Tumor necrosis factor (TNF)-α, soluble TNF receptors and endometrial cancer risk: the EPIC study.
Dossus L., Becker S., Rinaldi S., Lukanova A., Tjønneland A., Olsen A., Overvad K., Chabbert-Buffet N., Boutron-Ruault M-C., Clavel-Chapelon F., Teucher B., Chang-Claude J., Pischon T., Boeing H., Trichopoulou A., Benetou V., Valanou E., Palli D., Sieri S., Tumino R., Sacerdote C., Galasso R., Redondo M-L., Bonet CB., Molina-Montes E., Altzibar JM., Chirlaque M-D., Ardanaz E., Bueno-de-Mesquita HB., van Duijnhoven FJB., Peeters PHM., Onland-Moret NC., Lundin E., Idahl A., Khaw K-T., Wareham N., Allen N., Romieu I., Fedirko V., Hainaut P., Romaguera D., Norat T., Riboli E., Kaaks R.

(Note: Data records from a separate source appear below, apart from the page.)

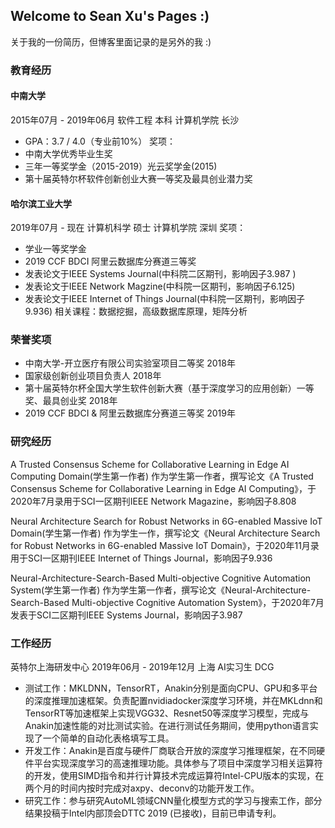 ## Welcome to Sean Xu's Pages :)


关于我的一份简历，但博客里面记录的是另外的我 :)
### 教育经历
#### 中南大学
2015年07月 - 2019年06月
软件工程 本科 计算机学院 长沙
- GPA：3.7 / 4.0（专业前10%）
奖项：
- 中南大学优秀毕业生奖
- 三年一等奖学金（2015-2019）光云奖学金(2015)
- 第十届英特尔杯软件创新创业大赛一等奖及最具创业潜力奖

#### 哈尔滨工业大学
2019年07月 - 现在
计算机科学 硕士 计算机学院 深圳
奖项：
- 学业一等奖学金
- 2019 CCF BDCI 阿里云数据库分赛道三等奖
- 发表论文于IEEE Systems Journal(中科院二区期刊，影响因子3.987 )
- 发表论文于IEEE Network Magzine(中科院一区期刊，影响因子6.125)
- 发表论文于IEEE Internet of Things Journal(中科院一区期刊，影响因子9.936)
相关课程：数据挖掘，高级数据库原理，矩阵分析

### 荣誉奖项
- 中南大学-开立医疗有限公司实验室项目二等奖 2018年
- 国家级创新创业项目负责人 2018年
- 第十届英特尔杯全国大学生软件创新大赛（基于深度学习的应用创新）一等奖、最具创业奖 2018年
- 2019 CCF BDCI & 阿里云数据库分赛道三等奖 2019年

### 研究经历
A Trusted Consensus Scheme for Collaborative Learning in Edge AI Computing Domain(学生第一作者)
作为学生第一作者，撰写论文《A Trusted Consensus Scheme for Collaborative Learning in Edge AI Computing》，于2020年7月录用于SCI一区期刊IEEE Network Magazine，影响因子8.808

Neural Architecture Search for Robust Networks in 6G-enabled Massive IoT Domain(学生第一作者)
作为学生一作，撰写论文《Neural Architecture Search for Robust Networks in 6G-enabled Massive IoT Domain》，于2020年11月录用于SCI一区期刊IEEE Internet of Things Journal，影响因子9.936

Neural-Architecture-Search-Based Multi-objective Cognitive Automation System(学生第一作者)
作为学生第一作者，撰写论文《Neural-Architecture-Search-Based Multi-objective Cognitive Automation System》，于2020年7月发表于SCI二区期刊IEEE Systems Journal，影响因子3.987

### 工作经历
英特尔上海研发中心 2019年06月 - 2019年12月 上海
AI实习生 DCG
- 测试工作：MKLDNN，TensorRT，Anakin分别是面向CPU、GPU和多平台的深度推理加速框架。负责配置nvidiadocker深度学习环境，并在MKLdnn和TensorRT等加速框架上实现VGG32、Resnet50等深度学习模型，完成与Anakin加速性能的对比测试实验。在进行测试任务期间，使用python语言实现了一个简单的自动化表格填写工具。
- 开发工作：Anakin是百度与硬件厂商联合开放的深度学习推理框架，在不同硬件平台实现深度学习的高速推理功能。具体参与了项目中深度学习相关运算符的开发，使用SIMD指令和并行计算技术完成运算符Intel-CPU版本的实现，在两个月的时间内按时完成对axpy、deconv的功能开发工作。
- 研究工作：参与研究AutoML领域CNN量化模型方式的学习与搜索工作，部分结果投稿于Intel内部顶会DTTC 2019 (已接收)，目前已申请专利。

Chronic inflammation has been hypothesized to play a role in endometrial cancer development. Tumor necrosis factor-α (TNF-α), one of the major pro-inflammatory cytokines, has also been implicated in endometrial physiology. We conducted a case-control study nested within the European prospective investigation into cancer and nutrition (EPIC) to examine the association of TNF-α and its two soluble receptors (sTNFR1 and sTNFR2) with endometrial cancer risk. Two-hundred-seventy cases and 518 matched controls were analyzed using conditional logistic regression. All statistical tests were two-sided. We observed an increased risk of endometrial cancer among women in the highest versus lowest quartile of TNF-α (odds ratio [OR]: 1.73, 95% CI: 1.09-2.73, P(trend) = 0.01), sTNFR1 (OR: 1.68, 95% CI: 0.99-2.86, P(trend) = 0.07) and sTNFR2 (OR: 1.53, 95%CI: 0.92-2.55, P(trend) = 0.03) after adjustment for body-mass-index, parity, age at menopause and previous postmenopausal hormone therapy use. Further adjustments for estrogens and C-peptide had minor effect on risk estimates. Our data show that elevated prediagnostic concentrations of TNF-α and its soluble receptors are related to a higher risk of endometrial cancer, particularly strong in women diagnosed within 2 years of blood donation. This is the first study of its kind and therefore deserves replication in further prospective studies.